Line by line, copy out the entries exactly and leave the pictures behind.

[Recorded data Boundary: Start]

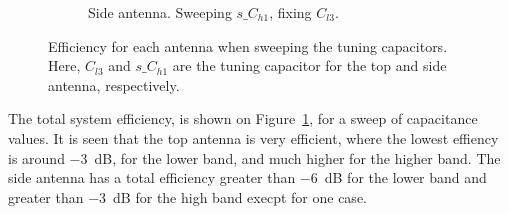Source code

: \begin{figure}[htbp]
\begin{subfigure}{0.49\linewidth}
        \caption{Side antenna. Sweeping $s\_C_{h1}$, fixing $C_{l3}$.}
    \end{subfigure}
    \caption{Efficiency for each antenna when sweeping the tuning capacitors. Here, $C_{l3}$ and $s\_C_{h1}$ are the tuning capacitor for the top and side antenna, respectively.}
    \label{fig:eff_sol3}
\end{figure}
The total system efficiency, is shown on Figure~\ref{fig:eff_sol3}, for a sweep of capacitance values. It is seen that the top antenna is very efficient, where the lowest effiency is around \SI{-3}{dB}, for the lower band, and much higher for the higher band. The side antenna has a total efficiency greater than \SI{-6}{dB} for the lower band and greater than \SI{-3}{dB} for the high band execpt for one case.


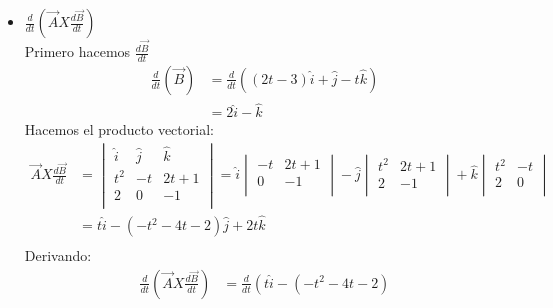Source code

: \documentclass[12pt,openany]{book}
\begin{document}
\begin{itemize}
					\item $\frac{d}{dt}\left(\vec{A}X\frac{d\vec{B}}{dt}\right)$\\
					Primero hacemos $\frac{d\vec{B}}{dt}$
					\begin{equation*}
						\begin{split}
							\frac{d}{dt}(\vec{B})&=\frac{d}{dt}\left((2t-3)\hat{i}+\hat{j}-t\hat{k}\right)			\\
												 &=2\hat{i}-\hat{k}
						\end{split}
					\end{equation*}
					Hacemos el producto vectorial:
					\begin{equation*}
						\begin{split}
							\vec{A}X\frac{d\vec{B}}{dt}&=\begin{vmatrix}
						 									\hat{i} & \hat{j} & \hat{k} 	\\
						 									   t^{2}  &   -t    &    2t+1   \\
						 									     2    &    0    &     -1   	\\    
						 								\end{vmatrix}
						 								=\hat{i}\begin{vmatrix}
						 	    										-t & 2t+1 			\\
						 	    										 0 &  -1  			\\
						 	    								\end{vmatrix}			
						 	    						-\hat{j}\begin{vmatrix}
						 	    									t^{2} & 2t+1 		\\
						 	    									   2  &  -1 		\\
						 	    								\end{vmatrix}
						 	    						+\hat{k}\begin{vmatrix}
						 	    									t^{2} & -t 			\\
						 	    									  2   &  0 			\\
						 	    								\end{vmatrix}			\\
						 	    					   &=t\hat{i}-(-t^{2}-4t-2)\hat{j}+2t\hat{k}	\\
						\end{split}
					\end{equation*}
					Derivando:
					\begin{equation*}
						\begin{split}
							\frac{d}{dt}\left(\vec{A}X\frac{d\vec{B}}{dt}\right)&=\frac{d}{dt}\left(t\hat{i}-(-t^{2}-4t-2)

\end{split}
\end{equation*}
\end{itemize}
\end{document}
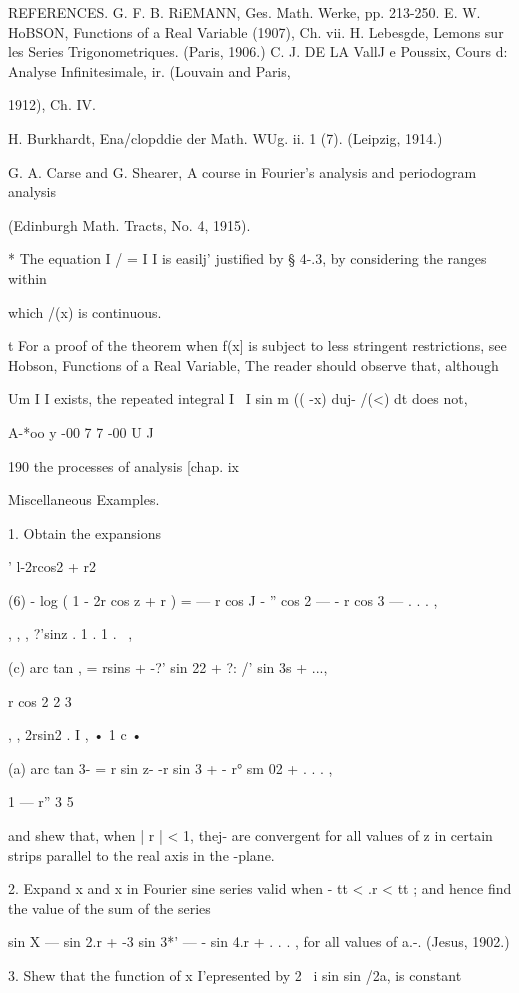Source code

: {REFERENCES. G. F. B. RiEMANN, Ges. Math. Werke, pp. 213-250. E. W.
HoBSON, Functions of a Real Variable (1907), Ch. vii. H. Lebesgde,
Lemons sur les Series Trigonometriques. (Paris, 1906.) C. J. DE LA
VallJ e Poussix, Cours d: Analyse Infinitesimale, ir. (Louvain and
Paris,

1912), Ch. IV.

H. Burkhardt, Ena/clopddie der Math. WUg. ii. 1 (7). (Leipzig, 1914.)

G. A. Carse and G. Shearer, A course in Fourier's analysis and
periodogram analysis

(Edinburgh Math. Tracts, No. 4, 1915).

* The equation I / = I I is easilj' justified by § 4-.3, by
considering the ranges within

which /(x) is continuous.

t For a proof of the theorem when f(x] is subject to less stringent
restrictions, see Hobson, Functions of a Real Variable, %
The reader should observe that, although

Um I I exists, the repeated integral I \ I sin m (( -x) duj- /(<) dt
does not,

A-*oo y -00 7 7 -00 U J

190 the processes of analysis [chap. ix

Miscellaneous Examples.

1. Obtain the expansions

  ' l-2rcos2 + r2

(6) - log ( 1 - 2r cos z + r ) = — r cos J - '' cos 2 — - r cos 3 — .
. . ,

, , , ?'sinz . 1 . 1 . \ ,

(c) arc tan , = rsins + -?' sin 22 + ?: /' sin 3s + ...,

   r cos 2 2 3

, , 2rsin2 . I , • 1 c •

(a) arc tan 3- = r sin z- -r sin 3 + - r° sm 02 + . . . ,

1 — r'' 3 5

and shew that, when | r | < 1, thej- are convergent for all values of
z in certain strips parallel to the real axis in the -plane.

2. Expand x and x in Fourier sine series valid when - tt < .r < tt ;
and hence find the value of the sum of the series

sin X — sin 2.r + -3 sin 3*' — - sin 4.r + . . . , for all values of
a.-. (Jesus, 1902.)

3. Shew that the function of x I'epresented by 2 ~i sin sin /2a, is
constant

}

[Recorded data Boundary: End]

# Worked solution
Source code

: \begin{figure}[htbp]
\begin{subfigure}{0.49\linewidth}
        \caption{Side antenna. Sweeping $s\_C_{h1}$, fixing $C_{l3}$.}
    \end{subfigure}
    \caption{Efficiency for each antenna when sweeping the tuning capacitors. Here, $C_{l3}$ and $s\_C_{h1}$ are the tuning capacitor for the top and side antenna, respectively.}
    \label{fig:eff_sol3}
\end{figure}
The total system efficiency, is shown on Figure~\ref{fig:eff_sol3}, for a sweep of capacitance values. It is seen that the top antenna is very efficient, where the lowest effiency is around \SI{-3}{dB}, for the lower band, and much higher for the higher band. The side antenna has a total efficiency greater than \SI{-6}{dB} for the lower band and greater than \SI{-3}{dB} for the high band execpt for one case.


Source code

: \documentclass[12pt,openany]{book}
\begin{document}
\begin{itemize}
					\item $\frac{d}{dt}\left(\vec{A}X\frac{d\vec{B}}{dt}\right)$\\
					Primero hacemos $\frac{d\vec{B}}{dt}$
					\begin{equation*}
						\begin{split}
							\frac{d}{dt}(\vec{B})&=\frac{d}{dt}\left((2t-3)\hat{i}+\hat{j}-t\hat{k}\right)			\\
												 &=2\hat{i}-\hat{k}
						\end{split}
					\end{equation*}
					Hacemos el producto vectorial:
					\begin{equation*}
						\begin{split}
							\vec{A}X\frac{d\vec{B}}{dt}&=\begin{vmatrix}
						 									\hat{i} & \hat{j} & \hat{k} 	\\
						 									   t^{2}  &   -t    &    2t+1   \\
						 									     2    &    0    &     -1   	\\    
						 								\end{vmatrix}
						 								=\hat{i}\begin{vmatrix}
						 	    										-t & 2t+1 			\\
						 	    										 0 &  -1  			\\
						 	    								\end{vmatrix}			
						 	    						-\hat{j}\begin{vmatrix}
						 	    									t^{2} & 2t+1 		\\
						 	    									   2  &  -1 		\\
						 	    								\end{vmatrix}
						 	    						+\hat{k}\begin{vmatrix}
						 	    									t^{2} & -t 			\\
						 	    									  2   &  0 			\\
						 	    								\end{vmatrix}			\\
						 	    					   &=t\hat{i}-(-t^{2}-4t-2)\hat{j}+2t\hat{k}	\\
						\end{split}
					\end{equation*}
					Derivando:
					\begin{equation*}
						\begin{split}
							\frac{d}{dt}\left(\vec{A}X\frac{d\vec{B}}{dt}\right)&=\frac{d}{dt}\left(t\hat{i}-(-t^{2}-4t-2)

\end{split}
\end{equation*}
\end{itemize}
\end{document}
Source code

: {REFERENCES. G. F. B. RiEMANN, Ges. Math. Werke, pp. 213-250. E. W.
HoBSON, Functions of a Real Variable (1907), Ch. vii. H. Lebesgde,
Lemons sur les Series Trigonometriques. (Paris, 1906.) C. J. DE LA
VallJ e Poussix, Cours d: Analyse Infinitesimale, ir. (Louvain and
Paris,

1912), Ch. IV.

H. Burkhardt, Ena/clopddie der Math. WUg. ii. 1 (7). (Leipzig, 1914.)

G. A. Carse and G. Shearer, A course in Fourier's analysis and
periodogram analysis

(Edinburgh Math. Tracts, No. 4, 1915).

* The equation I / = I I is easilj' justified by § 4-.3, by
considering the ranges within

which /(x) is continuous.

t For a proof of the theorem when f(x] is subject to less stringent
restrictions, see Hobson, Functions of a Real Variable, %
The reader should observe that, although

Um I I exists, the repeated integral I \ I sin m (( -x) duj- /(<) dt
does not,

A-*oo y -00 7 7 -00 U J

190 the processes of analysis [chap. ix

Miscellaneous Examples.

1. Obtain the expansions

  ' l-2rcos2 + r2

(6) - log ( 1 - 2r cos z + r ) = — r cos J - '' cos 2 — - r cos 3 — .
. . ,

, , , ?'sinz . 1 . 1 . \ ,

(c) arc tan , = rsins + -?' sin 22 + ?: /' sin 3s + ...,

   r cos 2 2 3

, , 2rsin2 . I , • 1 c •

(a) arc tan 3- = r sin z- -r sin 3 + - r° sm 02 + . . . ,

1 — r'' 3 5

and shew that, when | r | < 1, thej- are convergent for all values of
z in certain strips parallel to the real axis in the -plane.

2. Expand x and x in Fourier sine series valid when - tt < .r < tt ;
and hence find the value of the sum of the series

sin X — sin 2.r + -3 sin 3*' — - sin 4.r + . . . , for all values of
a.-. (Jesus, 1902.)

3. Shew that the function of x I'epresented by 2 ~i sin sin /2a, is
constant

}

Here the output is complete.